* _Task to carry out_
A bare number is the expected answer: the count of lines in the records that contain the word "Dialog".

Stored records

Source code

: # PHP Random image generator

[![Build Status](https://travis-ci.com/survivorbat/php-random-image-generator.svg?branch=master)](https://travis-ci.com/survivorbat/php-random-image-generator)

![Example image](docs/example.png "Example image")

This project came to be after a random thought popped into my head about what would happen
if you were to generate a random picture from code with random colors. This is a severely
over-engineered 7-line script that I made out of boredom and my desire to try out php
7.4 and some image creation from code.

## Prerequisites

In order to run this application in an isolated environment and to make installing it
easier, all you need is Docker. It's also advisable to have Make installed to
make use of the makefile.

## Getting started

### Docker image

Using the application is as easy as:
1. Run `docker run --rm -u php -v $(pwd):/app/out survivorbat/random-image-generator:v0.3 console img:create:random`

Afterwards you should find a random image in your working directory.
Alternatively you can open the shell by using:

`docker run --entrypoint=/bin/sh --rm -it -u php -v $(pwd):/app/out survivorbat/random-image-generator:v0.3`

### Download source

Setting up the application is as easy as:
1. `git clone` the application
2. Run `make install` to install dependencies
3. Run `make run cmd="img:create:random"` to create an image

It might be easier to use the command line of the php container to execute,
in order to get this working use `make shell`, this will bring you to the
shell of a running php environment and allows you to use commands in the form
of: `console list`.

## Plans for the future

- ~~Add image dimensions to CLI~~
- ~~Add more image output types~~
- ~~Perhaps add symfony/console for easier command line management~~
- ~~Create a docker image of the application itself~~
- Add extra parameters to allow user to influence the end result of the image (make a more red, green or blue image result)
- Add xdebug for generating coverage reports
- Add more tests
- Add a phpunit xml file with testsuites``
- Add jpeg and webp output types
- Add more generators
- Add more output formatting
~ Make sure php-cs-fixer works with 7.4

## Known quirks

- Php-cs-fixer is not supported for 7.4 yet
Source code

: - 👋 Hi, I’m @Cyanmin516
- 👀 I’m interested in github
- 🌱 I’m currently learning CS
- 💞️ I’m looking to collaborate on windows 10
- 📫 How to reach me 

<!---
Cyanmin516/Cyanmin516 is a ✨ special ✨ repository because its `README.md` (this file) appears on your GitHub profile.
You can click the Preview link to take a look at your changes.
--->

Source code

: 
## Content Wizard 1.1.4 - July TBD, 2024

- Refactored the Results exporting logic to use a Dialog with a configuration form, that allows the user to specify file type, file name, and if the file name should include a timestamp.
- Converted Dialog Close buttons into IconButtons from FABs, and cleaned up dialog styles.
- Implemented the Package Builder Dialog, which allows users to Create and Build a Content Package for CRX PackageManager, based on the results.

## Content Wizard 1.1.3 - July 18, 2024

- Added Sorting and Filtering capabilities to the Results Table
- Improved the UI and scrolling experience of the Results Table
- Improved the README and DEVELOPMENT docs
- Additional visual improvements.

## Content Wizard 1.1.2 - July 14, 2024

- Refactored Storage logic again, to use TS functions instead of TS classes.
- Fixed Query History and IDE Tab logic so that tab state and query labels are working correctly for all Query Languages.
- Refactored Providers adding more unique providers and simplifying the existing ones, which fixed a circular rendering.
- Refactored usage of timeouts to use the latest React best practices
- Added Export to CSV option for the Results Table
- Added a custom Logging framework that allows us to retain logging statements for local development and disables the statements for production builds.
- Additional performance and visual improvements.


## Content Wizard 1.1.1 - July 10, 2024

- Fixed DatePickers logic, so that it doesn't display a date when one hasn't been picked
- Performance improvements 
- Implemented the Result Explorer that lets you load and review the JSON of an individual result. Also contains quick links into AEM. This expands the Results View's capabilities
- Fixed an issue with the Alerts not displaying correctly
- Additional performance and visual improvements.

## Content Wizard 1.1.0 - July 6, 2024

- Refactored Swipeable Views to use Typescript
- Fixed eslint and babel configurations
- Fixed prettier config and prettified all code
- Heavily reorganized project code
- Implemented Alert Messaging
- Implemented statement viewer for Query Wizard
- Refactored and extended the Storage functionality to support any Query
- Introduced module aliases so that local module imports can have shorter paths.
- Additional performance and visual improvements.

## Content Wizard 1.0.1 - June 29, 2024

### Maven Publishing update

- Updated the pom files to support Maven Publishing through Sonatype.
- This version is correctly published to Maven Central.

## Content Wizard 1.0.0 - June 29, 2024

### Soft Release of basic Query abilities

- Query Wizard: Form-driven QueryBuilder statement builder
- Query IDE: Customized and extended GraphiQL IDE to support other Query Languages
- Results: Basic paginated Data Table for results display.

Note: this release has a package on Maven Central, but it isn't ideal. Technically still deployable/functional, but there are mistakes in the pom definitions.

* _Output of the exercise_
3